A surprising number of friends and connections are taking the first steps at starting businesses to become a consultant. Some are folks in their sixties, no longer an employee, and trying to figure out their next chapter. We will meet for coffee and lunch, and I’ll share my recommendations with them about what I have been doing for the last seven years building The Marketing Sage Consultancy. I’ll walk them through the steps necessary to get started.
At a recent lunch with a former colleague, I shared nine steps with him on how to start his consultancy.
It dawned on me that I should share these thoughts online since I’m reaching more and more folk who follow me, especially on LinkedIn.
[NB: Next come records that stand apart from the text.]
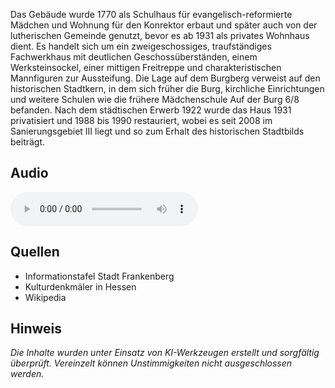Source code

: Das Gebäude wurde 1770 als Schulhaus für evangelisch-reformierte Mädchen und Wohnung für den Konrektor erbaut und später auch von der lutherischen Gemeinde genutzt, bevor es ab 1931 als privates Wohnhaus dient. Es handelt sich um ein zweigeschossiges, traufständiges Fachwerkhaus mit deutlichen Geschossüberständen, einem Werksteinsockel, einer mittigen Freitreppe und charakteristischen Mannfiguren zur Aussteifung. Die Lage auf dem Burgberg verweist auf den historischen Stadtkern, in dem sich früher die Burg, kirchliche Einrichtungen und weitere Schulen wie die frühere Mädchenschule Auf der Burg 6/8 befanden. Nach dem städtischen Erwerb 1922 wurde das Haus 1931 privatisiert und 1988 bis 1990 restauriert, wobei es seit 2008 im Sanierungsgebiet III liegt und so zum Erhalt des historischen Stadtbilds beiträgt.

## Audio

<audio controls class="full-width-audio">
  <source src="locales/frankenberg/de/p11.mp3" type="audio/mpeg">
  Dein Browser unterstützt kein Audioelement.
</audio>

## Quellen

- Informationstafel Stadt Frankenberg
- Kulturdenkmäler in Hessen
- Wikipedia

## Hinweis

_Die Inhalte wurden unter Einsatz von KI-Werkzeugen erstellt und sorgfältig überprüft. Vereinzelt können Unstimmigkeiten nicht ausgeschlossen werden._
And these ideas can be helpful starting a consulting business.
I don’t pretend to have any secrets or extraordinary approaches that will earn you millions overnight. Instead, these steps are a practical approach to marketing yourself as a consultant in whatever field or area you choose.
Step #1 – Consultant Competency
What is your core consultant competency?
At your core, you are probably spent most of your career doing one of these things – sales, marketing, finance, operations, human resources, information technology, or general management. Pick one.
It helps if others see you as having experience, maybe expertise in one of these domain areas. You may have held the title of VP of Sales and Marketing – but pick one where you feel you have your deepest skillset.
Think about specialization – not generalization.
A consultant with expertise in a clearly defined area are hired by people with a pain point they can’t solve with existing staff.
Step #2 – ICP As a Consultant
Who is the ideal client you can serve?
Sorry, the answer can’t be everyone. Maybe you work best with start-ups in the early stages or Fortune 500 companies. Perhaps you excel at growth companies in a specific vertical market (construction, healthcare, food & bev, etc.). You may focus on B Corp or purpose-driven companies in the non-profit world. You might help companies before they try to attract private equity.
Clearly define who you believe you can help and who you will enjoy working with the most.
It doesn’t mean you have to turn down opportunities outside this ICP. (Ideal client profile). But it does mean that you know your target when marketing yourself. And, when you network with others who can bring you leads, they know who you want to serve. The best consultant knows who she can best serve.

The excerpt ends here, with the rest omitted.